Because of increased risk of surgery in infancy and because surgery at this age may affect laryngotracheal growth it is preferable to postpone open surgical correction of congenital or acquired laryngotracheal stenoses until pre-school or even school age. However, early intervention by one of the surgical methods available today appears to be justified if a child with a tracheostomy has unsatisfactory home surroundings, if the tracheostomy impedes a rehabilitation programme or if the laryngeal stenosis does not allow voice production. Of 42 children with congenital (14) or acquired (28) laryngotracheal stenosis, 13 were operated between the ages of 3 months and 6 years. The following surgical methods were used, depending on the type and degree of stenosis: (1) submucosal scar resection (5 cases); (2) "stepped incision" as described by Evans and Todd (2 cases); (3) widening of the anterior wall by an autogenous cartilage graft as described by Cotton (2 cases); (4) laminotomy with interposition of an autogenous cartilage graft as described by Rethi (3 cases); (5) multiple-staged laryngotracheal reconstruction with regional skin flaps and repeated cartilage grafting (1 case).

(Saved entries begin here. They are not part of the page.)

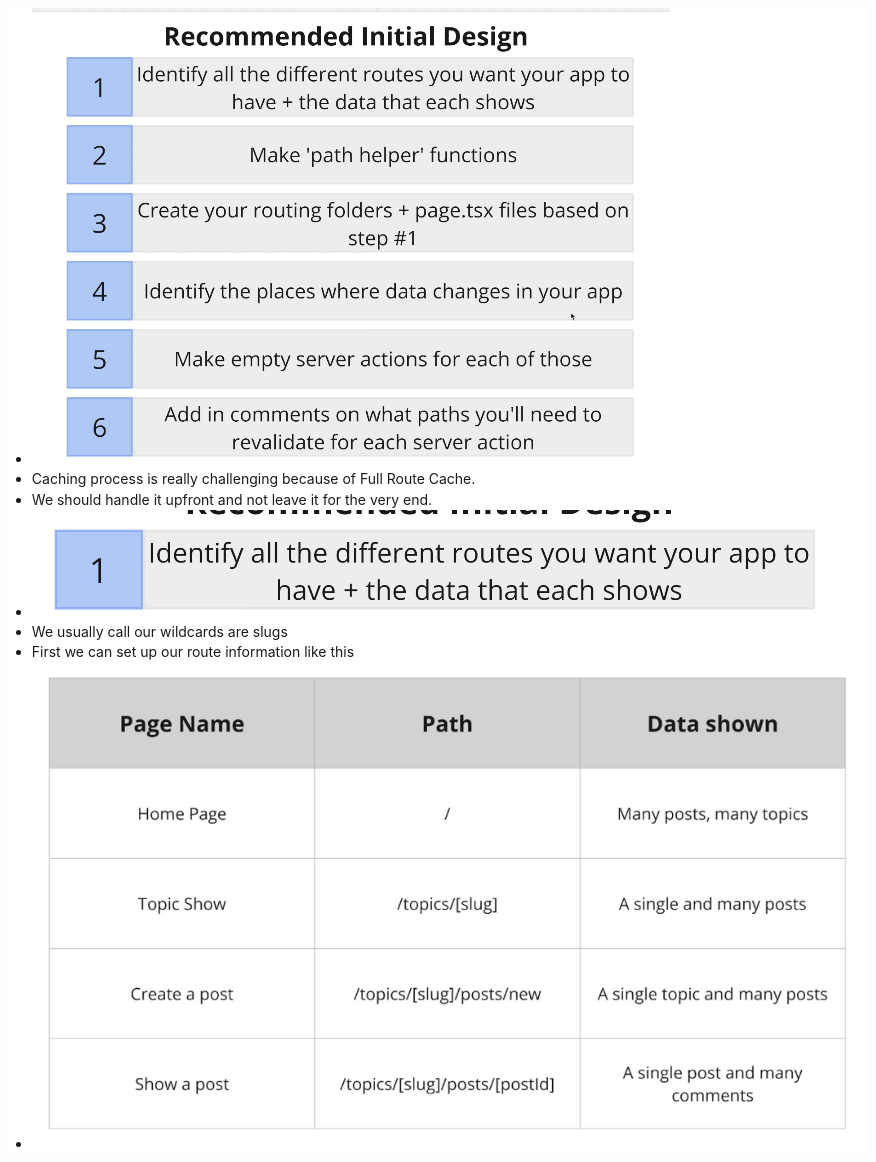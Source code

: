 - ![img_84.png](img_84.png)
- Caching process is really challenging because of Full Route Cache.
- We should handle it upfront and not leave it for the very end.
- ![img_85.png](img_85.png)
- We usually call our wildcards are slugs
- First we can set up our route information like this
- ![img_86.png](img_86.png)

The soft silicon Montgomery T tube was preferred in all cases for stenting the reconstructed laryngotracheal lumen, because it seems to be the most convenient and safest method. The importance of painstaking postoperative intensive care is emphasized. Up to now 11 patients have been extubated, but 4 of them show a mild restenosis. The history of one child who has not yet been decannulated is reported in detail to demonstrate the limits of laryngotracheoplasty in early childhood.

摘要

由于婴儿期手术风险增加,且这个年龄段的手术可能会影响喉气管的生长,因此最好将先天性或后天性喉气管狭窄的开放性手术矫正推迟到学龄前甚至学龄期。然而,如果气管切开术患儿的家庭环境不理想、气管切开术妨碍康复计划,或者喉狭窄导致无法发声,那么采用目前可用的手术方法之一进行早期干预似乎是合理的。在42例先天性(14例)或后天性(28例)喉气管狭窄患儿中,13例在3个月至6岁之间接受了手术。根据狭窄的类型和程度,采用了以下手术方法:(1)黏膜下瘢痕切除术(5例);(2)Evans和Todd描述的“阶梯状切口”(2例);(3)Cotton描述的自体软骨移植扩大前壁(2例);(4)Rethi描述的自体软骨移植置入的板层切开术(3例);(5)用局部皮瓣和重复软骨移植进行多阶段喉气管重建(1例)。所有病例均首选柔软的硅胶蒙哥马利T形管支撑重建的喉气管腔,因为它似乎是最方便、最安全的方法。强调了术后精心重症监护的重要性。到目前为止,已有11例患者拔管,但其中4例有轻度再狭窄。详细报告了1例尚未拔管患儿的病史,以说明幼儿期喉气管成形术的局限性。